3 & 4. Borobodur & Prambanan
Easily day-tripped from Yogya, Borobodur is the world’s largest Buddhist temple and not to be missed. If you’re not interested in the history – the complex dates from the 9th century – you’ll certainly be impressed by the views from the top. Equally impressive is nearby Prambanan, a Hindu temple complex that will take your breath away at sunset (or any other time of day).
Skipped over by most major guide books, Pangandaran is a lush slice of jungle in West Java with two main draws; the paradise-like Green Canyon, and no tourists. Take a boat upriver to swim in dreamy green water as towering, green-covered cliffs keep the rest of the world far, far away.
6. Seloliman Nature Reserve
The Seloliman Nature Reserve is Java’s ultimate jungle retreat. Nestled into the slopes of the sacred Penanggungan volcano, here is where you can learn about local farming and wildlife by day and stargaze by night. Organic, home-grown food and open air baths surrounded by nature will put some pep back in your step.
7. Mount Bromo
There’s magic in the air at Mount Bromo, arguably the most iconic of Java’s many active volcanoes. Hiking through the Tengger Valley to catch a view of Bromo and the sea of peaks that surround it is, hands-down, the most breathtaking Indonesian experience of all. The (very) early morning start is well worth it for the sweeping sunrise views.

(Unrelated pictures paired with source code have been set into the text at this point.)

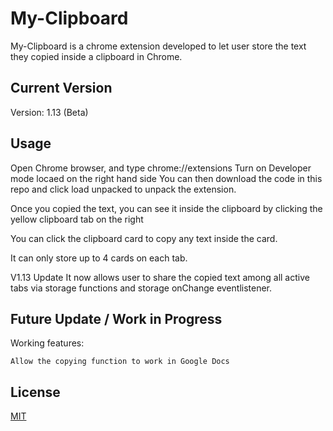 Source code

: # My-Clipboard

My-Clipboard is a chrome extension developed to let user store the text they copied inside a clipboard in Chrome.

## Current Version

Version: 1.13 (Beta)

## Usage

Open Chrome browser, and type chrome://extensions
Turn on Developer mode locaed on the right hand side
You can then download the code in this repo and click load unpacked to unpack the extension.

Once you copied the text, you can see it inside the clipboard by clicking the yellow clipboard tab on the right

You can click the clipboard card to copy any text inside the card.

It can only store up to 4 cards on each tab.

V1.13 Update
    It now allows user to share the copied text among all active tabs via storage functions and storage onChange eventlistener.


## Future Update / Work in Progress
Working features:

    Allow the copying function to work in Google Docs

## License
[MIT](https://choosealicense.com/licenses/mit/)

‘Wake up and smell the coffee’ is a way of life in Kalibaru; the foothills encircling this little town are top-to-toe coffee plantations. There’s not much to do here but see how cocoa and coffee beans are harvested, cool off in the milder climate, and look out over the hills as you sip a cup of joe straight from the source. If you’re in need of some rest and relaxation, you’ll get plenty of both here.
9. Kampung Warna Warni Jodipan
Historical city Malang in the heart of eastern Java is known for its temples, Dutch colonial architecture, and the technicolour houses of Kampung Warna Warni Jodipan. Your Instagram feed will be full of this village’s cheerful rainbow-painted roofs, and when you’re done snapping, there’s plenty of enticing food and captivating museums to tackle.
10. Sempu Island
If a tropical beach with no electricity, no phone signal, and no people is your idea of paradise, you’ll want to take a short boat trip from the coast of Java to Sempu Island. Trek to the lagoon in its centre for a sneak peek of what heaven looks like, or camp out on the white sand for the night before catching a boat back in the morning.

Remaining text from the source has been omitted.